I use spiking data from 175 neurons to predict hand movements in 3D dimensions.
- Neural Data: recorded from a Utah Array implanted in sensorimotor cortex of a common marmoset. Spike counts are binned in 20ms windows.
- Kinematic Data: 3D hand position, which was estimated from video data using DeepLabCut.
- Experimental Behavior: the marmoset is capturing live moths in a prey-capture box.
I implement an LSTM model to predict instananeous position of the hand in 3D from spike count data in 175 neurons. I define a sequence length and decoder lead time such that the specified time bins of neural activity predict movement a short time later (50ms). There is also a linear readout layer after the LSTM layer to convert outputs from the LSTM to x-y-z position.
I improve the performance on held-out test data from r2=0.79 to r2=0.86 by:
- Doubling the size of the hidden layer(s).

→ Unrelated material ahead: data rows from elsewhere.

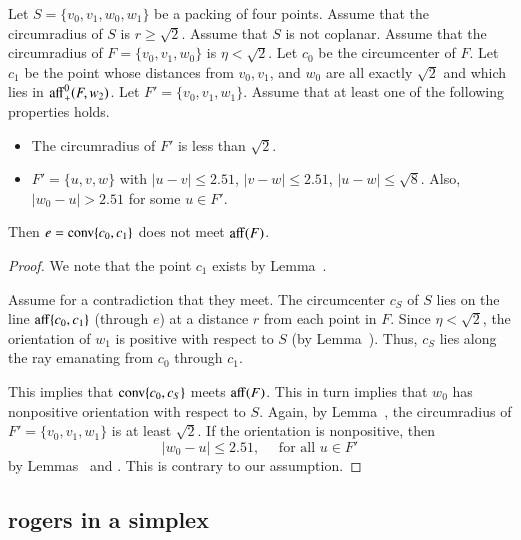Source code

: \begin{tarskidata}
\begin{tarski}
\begin{lemma}
Let $S=\{v_0,v_1,w_0,w_1\}$ be a packing of four points.
Assume that the circumradius of $S$ is $r\ge \sqrt2$.  Assume
that $S$ is not coplanar.   Assume
that the circumradius of $F=\{v_0,v_1,w_0\}$ is
  $\eta < \sqrt2$.   Let $c_0$ be the circumcenter of $F$.
Let $c_1$ be the point whose distances from $v_0,v_1$, and $w_0$ are
all exactly $\sqrt2$ and which lies in
${\operatorname{aff}}^0_+(F,w_2)$.
Let $F'=\{v_0,v_1,w_1\}$.  Assume that at least one of
the following
properties holds.
\begin{itemize}
  \item The circumradius of $F'$ is less than $\sqrt2$.
  \item $F'=\{u,v,w\}$ with $|u-v| \le 2.51$, $|v-w|\le 2.51$,
        $|u-w|\le\sqrt8$. Also, $|w_0-u|>2.51$ for some $u\in F'$.
\end{itemize}

Then $e={\operatorname{conv}}\{c_0,c_1\}$ does not
meet ${\operatorname{aff}}(F)$.
\end{lemma}

\begin{proof}   We note that the point $c_1$ exists 
by Lemma~.

Assume for a contradiction that they meet.
The circumcenter $c_S$ of $S$ lies on
the line ${\operatorname{aff}}\{c_0,c_1\}$ (through $e$) at a
distance $r$ from each point in $F$.  
Since $\eta < \sqrt2$, the orientation of $w_1$ is positive
with respect to $S$ (by Lemma~). 
Thus, $c_S$ lies along
the ray emanating from $c_0$ through $c_1$.  

This implies that ${\operatorname{conv}}\{c_0,c_S\}$ meets ${\operatorname{aff}}(F)$.
This in turn implies that $w_0$ has nonpositive orientation with
respect to $S$.  Again, by Lemma~, the
circumradius of $F'=\{v_0,v_1,w_1\}$ is at least $\sqrt2$.
If the orientation is
nonpositive, then 
   $$|w_0-u|\le 2.51,\quad\text{ for all } u\in F'$$
by Lemmas~ and
. This is contrary to our assumption.
\end{proof}
\end{tarski}






\begin{tarski}
\subsection{rogers in a simplex}


\end{tarski}
\end{tarskidata}
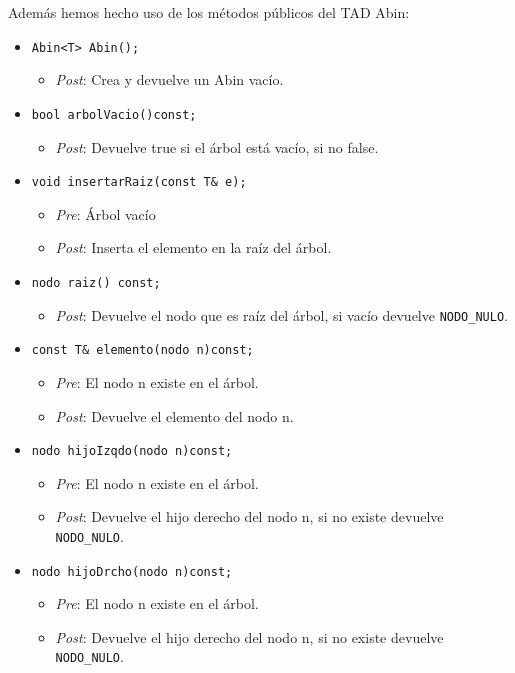 Además hemos hecho uso de los métodos públicos del TAD Abin:
\begin{itemize}

  \item \verb|Abin<T> Abin();|
  \begin{itemize}
    \item \textit{Post}: Crea y devuelve un Abin vacío.
  \end{itemize}
  \item \verb|bool arbolVacio()const;|
  \begin{itemize}
    \item \textit{Post}: Devuelve true si el árbol está vacío, si no false.
  \end{itemize}
  \item \verb|void insertarRaiz(const T& e);|
  \begin{itemize}
    \item \textit{Pre}: Árbol vacío
    \item \textit{Post}: Inserta el elemento en la raíz del árbol.
  \end{itemize}
  \item \verb|nodo raiz() const;|
  \begin{itemize}
    \item \textit{Post}: Devuelve el nodo que es raíz del árbol, si vacío devuelve \texttt{NODO\_NULO}.
  \end{itemize}
  \item \verb|const T& elemento(nodo n)const;|
  \begin{itemize}
    \item \textit{Pre}: El nodo n existe en el árbol.
    \item \textit{Post}: Devuelve el elemento del nodo n.
  \end{itemize}
  \item \verb|nodo hijoIzqdo(nodo n)const;|
  \begin{itemize}
    \item \textit{Pre}: El nodo n existe en el árbol.
    \item \textit{Post}: Devuelve el hijo derecho del nodo n, si no existe devuelve \texttt{NODO\_NULO}.
  \end{itemize}
  \item \verb|nodo hijoDrcho(nodo n)const;|
  \begin{itemize}
    \item \textit{Pre}: El nodo n existe en el árbol.
    \item \textit{Post}: Devuelve el hijo derecho del nodo n, si no existe devuelve \texttt{NODO\_NULO}.

\end{itemize}
\end{itemize}
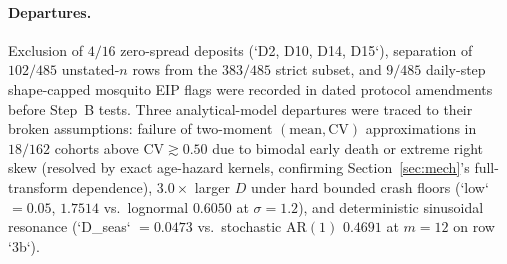 \paragraph{Departures.}
Exclusion of $4/16$ zero-spread deposits (`D2, D10, D14, D15`), separation of $102/485$ unstated-$n$ rows from the $383/485$ strict subset, and $9/485$ daily-step shape-capped mosquito EIP flags were recorded in dated protocol amendments before Step~B tests. Three analytical-model departures were traced to their broken assumptions: failure of two-moment $(\text{mean}, \mathrm{CV})$ approximations in $18/162$ cohorts above $\mathrm{CV} \gtrsim 0.50$ due to bimodal early death or extreme right skew (resolved by exact age-hazard kernels, confirming Section~\ref{sec:mech}'s full-transform dependence), $3.0\times$ larger $D$ under hard bounded crash floors (`low` $= 0.05$, $1.7514$ vs.\ lognormal $0.6050$ at $\sigma = 1.2$), and deterministic sinusoidal resonance (`D\_seas` $= 0.0473$ vs.\ stochastic $\mathrm{AR}(1)$ $0.4691$ at $m = 12$ on row `3b`).




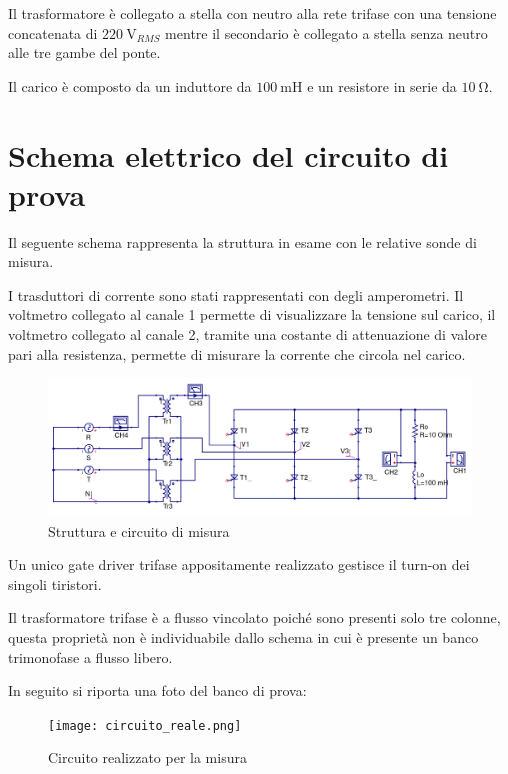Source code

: \documentclass[a4paper,11pt]{article}
\begin{document}
Il trasformatore è collegato a stella con neutro alla rete trifase con una tensione
concatenata di $\SI{220}{\volt_{RMS}}$ mentre il secondario è collegato a stella 
senza neutro alle tre gambe del ponte.

Il carico è composto da un induttore da $\SI{100}{\milli\henry}$ e
un resistore in serie da $\SI{10}{\ohm}$.

\section{Schema elettrico del circuito di prova}
Il seguente schema rappresenta la struttura in esame con le relative sonde
di misura.

I trasduttori di corrente sono stati rappresentati con degli
amperometri. Il voltmetro collegato al canale 1 permette di visualizzare la 
tensione sul carico, il voltmetro collegato al canale 2, tramite una costante di 
attenuazione di valore pari alla resistenza, permette di misurare 
la corrente che circola nel carico.

\begin{figure}[H]
 \centering
 \includegraphics[keepaspectratio=true,width=0.95\linewidth]{circuito_qucs.png}
 \caption{Struttura e circuito di misura}
 \label{fig:circuito}
\end{figure}

Un unico gate driver trifase appositamente realizzato gestisce il turn-on
dei singoli tiristori.

Il trasformatore trifase è a flusso vincolato poiché sono presenti 
solo tre colonne, questa proprietà non è individuabile dallo schema in cui 
è presente un banco trimonofase a flusso libero.

In seguito si riporta una foto del banco di prova:
\begin{figure}[H]
 \centering
 \texttt{[image: circuito\_reale.png]}
 \caption{Circuito realizzato per la misura}
 \label{fig:circuito_reale}
\end{figure}
\end{document}
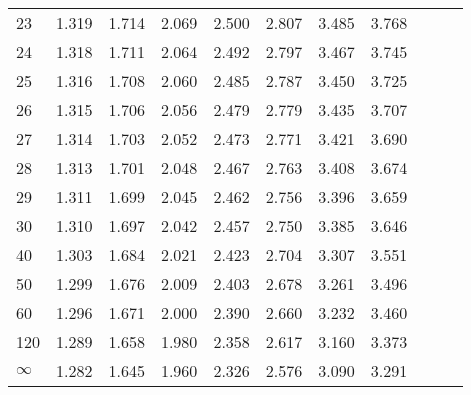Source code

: \begin{frame}
{\begin{tabular}{l|llllllllll}
23 & 1.319 & 1.714 & 2.069 & 2.500 & 2.807 & 3.485 & 3.768 \\ 
24 & 1.318 & 1.711 & 2.064 & 2.492 & 2.797 & 3.467 & 3.745 \\ 
25 & 1.316 & 1.708 & 2.060 & 2.485 & 2.787 & 3.450 & 3.725 \\ 
[5pt]
26 & 1.315 & 1.706 & 2.056 & 2.479 & 2.779 & 3.435 & 3.707 \\ 
27 & 1.314 & 1.703 & 2.052 & 2.473 & 2.771 & 3.421 & 3.690 \\ 
28 & 1.313 & 1.701 & 2.048 & 2.467 & 2.763 & 3.408 & 3.674 \\ 
29 & 1.311 & 1.699 & 2.045 & 2.462 & 2.756 & 3.396 & 3.659 \\ 
30 & 1.310 & 1.697 & 2.042 & 2.457 & 2.750 & 3.385 & 3.646 \\ 
[5pt]
40 & 1.303 & 1.684 & 2.021 & 2.423 & 2.704 & 3.307 & 3.551 \\ 
50 & 1.299 & 1.676 & 2.009 & 2.403 & 2.678 & 3.261 & 3.496 \\ 
60 & 1.296 & 1.671 & 2.000 & 2.390 & 2.660 & 3.232 & 3.460 \\ 
120 & 1.289 & 1.658 & 1.980 & 2.358 & 2.617 & 3.160 & 3.373 \\ 
$\infty$ & 1.282 & 1.645 & 1.960 & 2.326 & 2.576 & 3.090 & 3.291 
\end{tabular}


}
\end{frame}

- Adding a second hidden layer.
- Regularization: dropout=0.4 and weight_decay=1e-5
- Decreased epochs required by increasing the learning rate from 0.001 to 0.01.
collect_data_from_nwb.py: samples spikes and position from NWB file.
decoding_movement_with_LSTMs.ipynb: Implementation of LSTM model, with longer description of model development and evaluation.